| Exercise material |
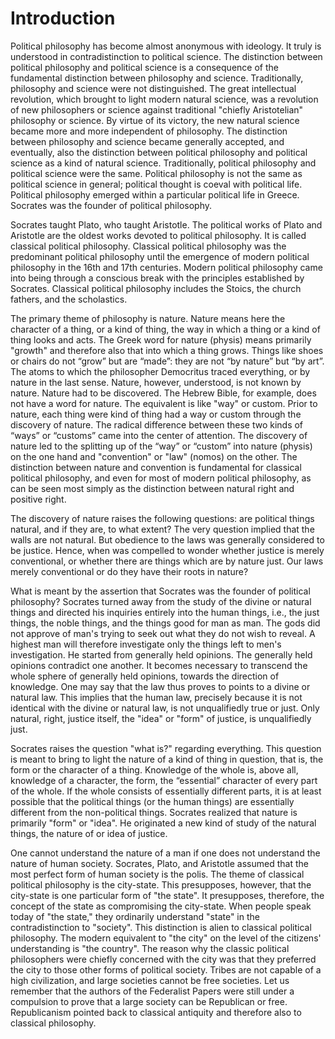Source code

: # Introduction

Political philosophy has become almost anonymous with ideology. It truly is understood in contradistinction to political science. The distinction between political philosophy and political science is a consequence of the fundamental distinction between philosophy and science. Traditionally, philosophy and science were not distinguished. The great intellectual revolution, which brought to light modern natural science, was a revolution of new philosophers or science against traditional "chiefly Aristotelian" philosophy or science. By virtue of its victory, the new natural science became more and more independent of philosophy. The distinction between philosophy and science became generally accepted, and eventually, also the distinction between political philosophy and political science as a kind of natural science. Traditionally, political philosophy and political science were the same. Political philosophy is not the same as political science in general; political thought is coeval with political life. Political philosophy emerged within a particular political life in Greece. Socrates was the founder of political philosophy.

Socrates taught Plato, who taught Aristotle. The political works of Plato and Aristotle are the oldest works devoted to political philosophy. It is called classical political philosophy. Classical political philosophy was the predominant political philosophy until the emergence of modern political philosophy in the 16th and 17th centuries. Modern political philosophy came into being through a conscious break with the principles established by Socrates. Classical political philosophy includes the Stoics, the church fathers, and the scholastics.

The primary theme of philosophy is nature. Nature means here the character of a thing, or a kind of thing, the way in which a thing or a kind of thing looks and acts. The Greek word for nature (physis) means primarily "growth" and therefore also that into which a thing grows. Things like shoes or chairs do not “grow” but are “made”: they are not “by nature” but “by art”. The atoms to which the philosopher Democritus traced everything, or by nature in the last sense. Nature, however, understood, is not known by nature. Nature had to be discovered. The Hebrew Bible, for example, does not have a word for nature. The equivalent is like "way" or custom. Prior to nature, each thing were kind of thing had a way or custom through the discovery of nature. The radical difference between these two kinds of “ways” or “customs” came into the center of attention. The discovery of nature led to the splitting up of the “way” or “custom” into nature (physis) on the one hand and "convention" or "law" (nomos) on the other. The distinction between nature and convention is fundamental for classical political philosophy, and even for most of modern political philosophy, as can be seen most simply as the distinction between natural right and positive right.

The discovery of nature raises the following questions: are political things natural, and if they are, to what extent? The very question implied that the walls are not natural. But obedience to the laws was generally considered to be justice. Hence, when was compelled to wonder whether justice is merely conventional, or whether there are things which are by nature just. Our laws merely conventional or do they have their roots in nature?

What is meant by the assertion that Socrates was the founder of political philosophy? Socrates turned away from the study of the divine or natural things and directed his inquiries entirely into the human things, i.e., the just things, the noble things, and the things good for man as man. The gods did not approve of man's trying to seek out what they do not wish to reveal. A highest man will therefore investigate only the things left to men's investigation. He started from generally held opinions. The generally held opinions contradict one another. It becomes necessary to transcend the whole sphere of generally held opinions, towards the direction of knowledge. One may say that the law thus proves to points to a divine or natural law. This implies that the human law, precisely because it is not identical with the divine or natural law, is not unqualifiedly true or just. Only natural, right, justice itself, the "idea" or "form" of justice, is unqualifiedly just.

Socrates raises the question "what is?" regarding everything. This question is meant to bring to light the nature of a kind of thing in question, that is, the form or the character of a thing. Knowledge of the whole is, above all, knowledge of a character, the form, the “essential” character of every part of the whole. If the whole consists of essentially different parts, it is at least possible that the political things (or the human things) are essentially different from the non-political things. Socrates realized that nature is primarily "form" or "idea". He originated a new kind of study of the natural things, the nature of or idea of justice.

One cannot understand the nature of a man if one does not understand the nature of human society. Socrates, Plato, and Aristotle assumed that the most perfect form of human society is the polis. The theme of classical political philosophy is the city-state. This presupposes, however, that the city-state is one particular form of "the state". It presupposes, therefore, the concept of the state as compromising the city-state. When people speak today of "the state," they ordinarily understand "state" in the contradistinction to "society". This distinction is alien to classical political philosophy. The modern equivalent to "the city" on the level of the citizens' understanding is "the country". The reason why the classic political philosophers were chiefly concerned with the city was that they preferred the city to those other forms of political society. Tribes are not capable of a high civilization, and large societies cannot be free societies. Let us remember that the authors of the Federalist Papers were still under a compulsion to prove that a large society can be Republican or free. Republicanism pointed back to classical antiquity and therefore also to classical philosophy.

| Task item |
May I have only the lines from the start of the data through the line containing "Political philosophy has", both included, reproduced exactly and without the pictures?

| Written answer |
Source code

: # Introduction

Political philosophy has become almost anonymous with ideology. It truly is understood in contradistinction to political science. The distinction between political philosophy and political science is a consequence of the fundamental distinction between philosophy and science. Traditionally, philosophy and science were not distinguished. The great intellectual revolution, which brought to light modern natural science, was a revolution of new philosophers or science against traditional "chiefly Aristotelian" philosophy or science. By virtue of its victory, the new natural science became more and more independent of philosophy. The distinction between philosophy and science became generally accepted, and eventually, also the distinction between political philosophy and political science as a kind of natural science. Traditionally, political philosophy and political science were the same. Political philosophy is not the same as political science in general; political thought is coeval with political life. Political philosophy emerged within a particular political life in Greece. Socrates was the founder of political philosophy.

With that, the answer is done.